* THE TASK *
Restate word for word the lines between the start of the material and the line with "Pawesome Dogs is", keeping both of those ends and none of the pictures.

* PROVIDED INFORMATION *
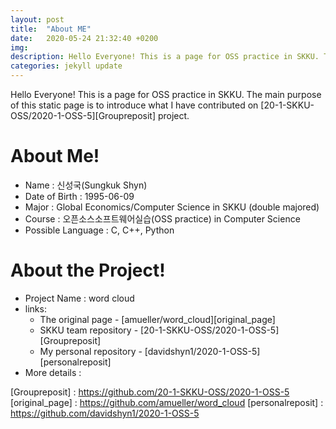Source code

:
 ```yaml
---
layout: post
title:  "About ME"
date:   2020-05-24 21:32:40 +0200
img: 
description: Hello Everyone! This is a page for OSS practice in SKKU. The main purpose of this static page is to introduce what I have contributed on wordcloud project.
categories: jekyll update
---
```


Hello Everyone! This is a page for OSS practice in SKKU. The main purpose of this static page is to introduce what I have contributed on [20-1-SKKU-OSS/2020-1-OSS-5][Groupreposit] project.

# About Me!
- Name : 신성국(Sungkuk Shyn)
- Date of Birth : 1995-06-09
- Major : Global Economics/Computer Science in SKKU (double majored)
- Course : 오픈소스소프트웨어실습(OSS practice) in Computer Science
- Possible Language : C, C++, Python

# About the Project!
- Project Name : word cloud
- links:
    - The original page - [amueller/word_cloud][original_page] 
    - SKKU team repository - [20-1-SKKU-OSS/2020-1-OSS-5][Groupreposit]
    - My personal repository - [davidshyn1/2020-1-OSS-5][personalreposit]
- More details : 


[Groupreposit] : https://github.com/20-1-SKKU-OSS/2020-1-OSS-5
[original_page] : https://github.com/amueller/word_cloud
[personalreposit] : https://github.com/davidshyn1/2020-1-OSS-5



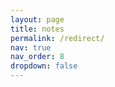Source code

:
 ```yaml
---
layout: page
title: notes
permalink: /redirect/
nav: true
nav_order: 8
dropdown: false
---
```


<script type="text/javascript">
    window.location.href = "https://notes.kylethieringer.com"
</script>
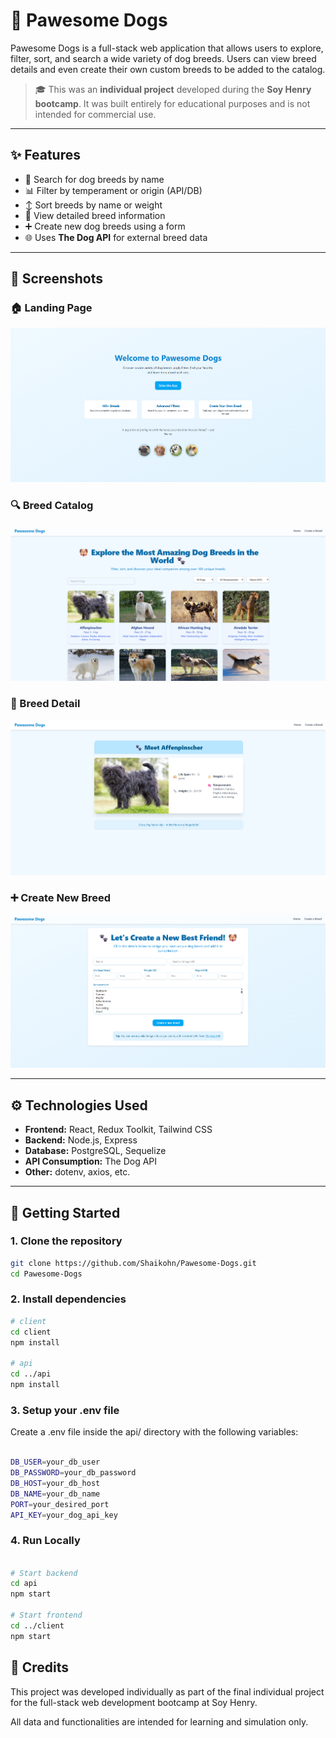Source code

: # 🐶 Pawesome Dogs

Pawesome Dogs is a full-stack web application that allows users to explore, filter, sort, and search a wide variety of dog breeds. Users can view breed details and even create their own custom breeds to be added to the catalog.

> 🎓 This was an **individual project** developed during the **Soy Henry bootcamp**. It was built entirely for educational purposes and is not intended for commercial use.

---

## ✨ Features

- 🔎 Search for dog breeds by name  
- 📊 Filter by temperament or origin (API/DB)  
- ↕️ Sort breeds by name or weight  
- 📄 View detailed breed information  
- ➕ Create new dog breeds using a form  
- 🌐 Uses **The Dog API** for external breed data  

---

## 📸 Screenshots

### 🏠 Landing Page  
![Landing Page Screenshot](./client/src/assets/screenshots/landing.png)

### 🔍 Breed Catalog
![Breed Catalog Screenshot](./client/src/assets/screenshots/catalog.png)

### 📄 Breed Detail  
![Breed Detail Screenshot](./client/src/assets/screenshots/details.png)

### ➕ Create New Breed  
![Create New Breed Screenshot](./client/src/assets/screenshots/create.png)

---

## ⚙️ Technologies Used

- **Frontend:** React, Redux Toolkit, Tailwind CSS 
- **Backend:** Node.js, Express  
- **Database:** PostgreSQL, Sequelize  
- **API Consumption:** The Dog API  
- **Other:** dotenv, axios, etc.  

---

## 🚀 Getting Started

### 1. Clone the repository

```bash
git clone https://github.com/Shaikohn/Pawesome-Dogs.git
cd Pawesome-Dogs

```

### 2. Install dependencies

```bash
# client
cd client
npm install

# api
cd ../api
npm install

```

### 3. Setup your .env file
Create a .env file inside the api/ directory with the following variables:

```bash

DB_USER=your_db_user
DB_PASSWORD=your_db_password
DB_HOST=your_db_host
DB_NAME=your_db_name
PORT=your_desired_port
API_KEY=your_dog_api_key

```

### 4. Run Locally

```bash

# Start backend
cd api
npm start

# Start frontend
cd ../client
npm start


```

## 🙌 Credits
This project was developed individually as part of the final individual project for the full-stack web development bootcamp at Soy Henry.

All data and functionalities are intended for learning and simulation only.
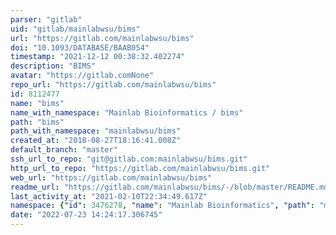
```yaml
---
parser: "gitlab"
uid: "gitlab/mainlabwsu/bims"
url: "https://gitlab.com/mainlabwsu/bims"
doi: "10.1093/DATABASE/BAAB054"
timestamp: "2021-12-12 00:38:32.402274"
description: "BIMS"
avatar: "https://gitlab.comNone"
repo_url: "https://gitlab.com/mainlabwsu/bims"
id: 8112477
name: "bims"
name_with_namespace: "Mainlab Bioinformatics / bims"
path: "bims"
path_with_namespace: "mainlabwsu/bims"
created_at: "2018-08-27T18:16:41.008Z"
default_branch: "master"
ssh_url_to_repo: "git@gitlab.com:mainlabwsu/bims.git"
http_url_to_repo: "https://gitlab.com/mainlabwsu/bims.git"
web_url: "https://gitlab.com/mainlabwsu/bims"
readme_url: "https://gitlab.com/mainlabwsu/bims/-/blob/master/README.md"
last_activity_at: "2021-02-10T22:34:49.617Z"
namespace: {"id": 3476278, "name": "Mainlab Bioinformatics", "path": "mainlabwsu", "kind": "user", "full_path": "mainlabwsu", "parent_id": null, "avatar_url": "https://secure.gravatar.com/avatar/50caa1c821249b16b524f0c8e5cc1ad5?s=80&d=identicon", "web_url": "https://gitlab.com/mainlabwsu"}
date: "2022-07-23 14:24:17.306745"
---
```

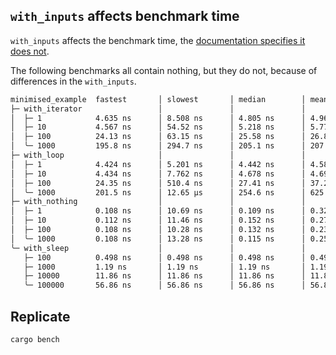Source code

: ## `with_inputs` affects benchmark time
`with_inputs` affects the benchmark time, the [documentation specifies it does not](https://github.com/nvzqz/divan/blob/8768032314ec96dd67c007ba1f4d64ca3287be51/src/bench/mod.rs#L136).


The following benchmarks all contain nothing, but they do not, because of differences in the `with_inputs`.
```bash
minimised_example  fastest       │ slowest       │ median        │ mean          │ samples │ iters
├─ with_iterator                 │               │               │               │         │
│  ├─ 1            4.635 ns      │ 8.508 ns      │ 4.805 ns      │ 4.961 ns      │ 100     │ 51200
│  ├─ 10           4.567 ns      │ 54.52 ns      │ 5.218 ns      │ 5.777 ns      │ 100     │ 51200
│  ├─ 100          24.13 ns      │ 63.15 ns      │ 25.58 ns      │ 26.8 ns       │ 100     │ 25600
│  ╰─ 1000         195.8 ns      │ 294.7 ns      │ 205.1 ns      │ 207.8 ns      │ 100     │ 3200
├─ with_loop                     │               │               │               │         │
│  ├─ 1            4.424 ns      │ 5.201 ns      │ 4.442 ns      │ 4.58 ns       │ 100     │ 51200
│  ├─ 10           4.434 ns      │ 7.762 ns      │ 4.678 ns      │ 4.69 ns       │ 100     │ 51200
│  ├─ 100          24.35 ns      │ 510.4 ns      │ 27.41 ns      │ 37.2 ns       │ 100     │ 25600
│  ╰─ 1000         201.5 ns      │ 12.65 µs      │ 254.6 ns      │ 625.9 ns      │ 100     │ 3200
├─ with_nothing                  │               │               │               │         │
│  ├─ 1            0.108 ns      │ 10.69 ns      │ 0.109 ns      │ 0.322 ns      │ 100     │ 819200
│  ├─ 10           0.112 ns      │ 11.46 ns      │ 0.152 ns      │ 0.27 ns       │ 100     │ 819200
│  ├─ 100          0.108 ns      │ 10.28 ns      │ 0.132 ns      │ 0.234 ns      │ 100     │ 819200
│  ╰─ 1000         0.108 ns      │ 13.28 ns      │ 0.115 ns      │ 0.252 ns      │ 100     │ 819200
╰─ with_sleep                    │               │               │               │         │
   ├─ 100          0.498 ns      │ 0.498 ns      │ 0.498 ns      │ 0.498 ns      │ 1       │ 256
   ├─ 1000         1.19 ns       │ 1.19 ns       │ 1.19 ns       │ 1.19 ns       │ 1       │ 64
   ├─ 10000        11.86 ns      │ 11.86 ns      │ 11.86 ns      │ 11.86 ns      │ 1       │ 8
   ╰─ 100000       56.86 ns      │ 56.86 ns      │ 56.86 ns      │ 56.86 ns      │ 1       │ 1
```

## Replicate
```bash
cargo bench
```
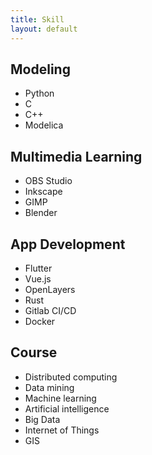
 ```yaml
---
title: Skill
layout: default
---
```


## Modeling
- Python
- C
- C++
- Modelica

## Multimedia Learning
- OBS Studio
- Inkscape
- GIMP
- Blender

## App Development
- Flutter
- Vue.js
- OpenLayers
- Rust
- Gitlab CI/CD
- Docker

## Course
- Distributed computing
- Data mining
- Machine learning
- Artificial intelligence
- Big Data
- Internet of Things
- GIS
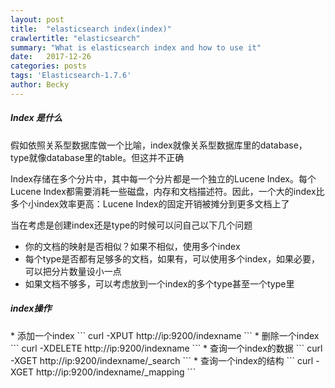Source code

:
 ```yaml
---
layout: post
title:  "elasticsearch index(index)"
crawlertitle: "elasticsearch"
summary: "What is elasticsearch index and how to use it"
date:   2017-12-26
categories: posts
tags: 'Elasticsearch-1.7.6'
author: Becky
---
```

<h5>Index 是什么</h5>

<p>假如依照关系型数据库做一个比喻，index就像关系型数据库里的database，type就像database里的table。但这并不正确</p>

<p>Index存储在多个分片中，其中每一个分片都是一个独立的Lucene Index。每个Lucene Index都需要消耗一些磁盘，内存和文档描述符。因此，一个大的index比多个小index效率更高：Lucene Index的固定开销被摊分到更多文档上了</p>

当在考虑是创建index还是type的时候可以问自己以下几个问题
+ 你的文档的映射是否相似？如果不相似，使用多个index
+ 每个type是否都有足够多的文档，如果有，可以使用多个index，如果必要，可以把分片数量设小一点
+ 如果文档不够多，可以考虑放到一个index的多个type甚至一个type里

<h5>index操作</h5>
* 添加一个index
```
    curl -XPUT http://ip:9200/indexname
```
* 删除一个index
```
    curl -XDELETE http://ip:9200/indexname
```
* 查询一个index的数据
```
    curl -XGET http://ip:9200/indexname/_search
```
* 查询一个index的结构
```
    curl -XGET http://ip:9200/indexname/_mapping
```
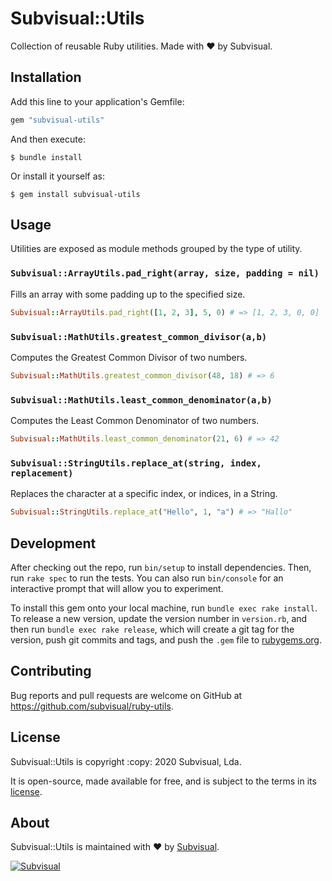 Subvisual::Utils
================

Collection  of reusable Ruby utilities. Made with :heart: by Subvisual.


Installation
------------

Add this line to your application's Gemfile:

```ruby
gem "subvisual-utils"
```

And then execute:

    $ bundle install

Or install it yourself as:

    $ gem install subvisual-utils


Usage
-----

Utilities are exposed as module methods grouped by the type of utility.


### `Subvisual::ArrayUtils.pad_right(array, size, padding = nil)`

Fills an array with some padding up to the specified size.

```ruby
Subvisual::ArrayUtils.pad_right([1, 2, 3], 5, 0) # => [1, 2, 3, 0, 0]
```


### `Subvisual::MathUtils.greatest_common_divisor(a,b)`

Computes the Greatest Common Divisor of two numbers.

```ruby
Subvisual::MathUtils.greatest_common_divisor(48, 18) # => 6
```


### `Subvisual::MathUtils.least_common_denominator(a,b)`

Computes the Least Common Denominator of two numbers.

```ruby
Subvisual::MathUtils.least_common_denominator(21, 6) # => 42
```


### `Subvisual::StringUtils.replace_at(string, index, replacement)`

Replaces the character at a specific index, or indices, in a String.

```ruby
Subvisual::StringUtils.replace_at("Hello", 1, "a") # => "Hallo"
```


Development
-----------

After checking out the repo, run `bin/setup` to install dependencies. Then,
run `rake spec` to run the tests. You can also run `bin/console` for an
interactive prompt that will allow you to experiment.

To install this gem onto your local machine, run `bundle exec rake install`.
To release a new version, update the version number in `version.rb`, and then
run `bundle exec rake release`, which will create a git tag for the version,
push git commits and tags, and push the `.gem` file to
[rubygems.org](https://rubygems.org).


Contributing
------------

Bug reports and pull requests are welcome on GitHub at
https://github.com/subvisual/ruby-utils.


License
-----

Subvisual::Utils is copyright :copy: 2020 Subvisual, Lda.

It is open-source, made available for free, and is subject to the terms in
its [license].


About
-----

Subvisual::Utils is maintained with :heart: by [Subvisual][subvisual].

[![Subvisual][subvisual-logo]][subvisual]


[license]: ./LICENSE.txt
[subvisual]: http://subvisual.com
[subvisual-logo]: https://raw.githubusercontent.com/subvisual/guides/master/github/templates/logos/blue.png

* OUTPUT FOR THIS TASK *
Source code

:
 ```yaml
---
layout: post
title:  "About ME"
date:   2020-05-24 21:32:40 +0200
img: 
description: Hello Everyone! This is a page for OSS practice in SKKU. The main purpose of this static page is to introduce what I have contributed on wordcloud project.
categories: jekyll update
---
```


Hello Everyone! This is a page for OSS practice in SKKU. The main purpose of this static page is to introduce what I have contributed on [20-1-SKKU-OSS/2020-1-OSS-5][Groupreposit] project.

# About Me!
- Name : 신성국(Sungkuk Shyn)
- Date of Birth : 1995-06-09
- Major : Global Economics/Computer Science in SKKU (double majored)
- Course : 오픈소스소프트웨어실습(OSS practice) in Computer Science
- Possible Language : C, C++, Python

# About the Project!
- Project Name : word cloud
- links:
    - The original page - [amueller/word_cloud][original_page] 
    - SKKU team repository - [20-1-SKKU-OSS/2020-1-OSS-5][Groupreposit]
    - My personal repository - [davidshyn1/2020-1-OSS-5][personalreposit]
- More details : 


[Groupreposit] : https://github.com/20-1-SKKU-OSS/2020-1-OSS-5
[original_page] : https://github.com/amueller/word_cloud
[personalreposit] : https://github.com/davidshyn1/2020-1-OSS-5



Source code

:
 ```yaml
---
layout: page
title: notes
permalink: /redirect/
nav: true
nav_order: 8
dropdown: false
---
```


<script type="text/javascript">
    window.location.href = "https://notes.kylethieringer.com"
</script>
Source code

: # 🐶 Pawesome Dogs

Pawesome Dogs is a full-stack web application that allows users to explore, filter, sort, and search a wide variety of dog breeds. Users can view breed details and even create their own custom breeds to be added to the catalog.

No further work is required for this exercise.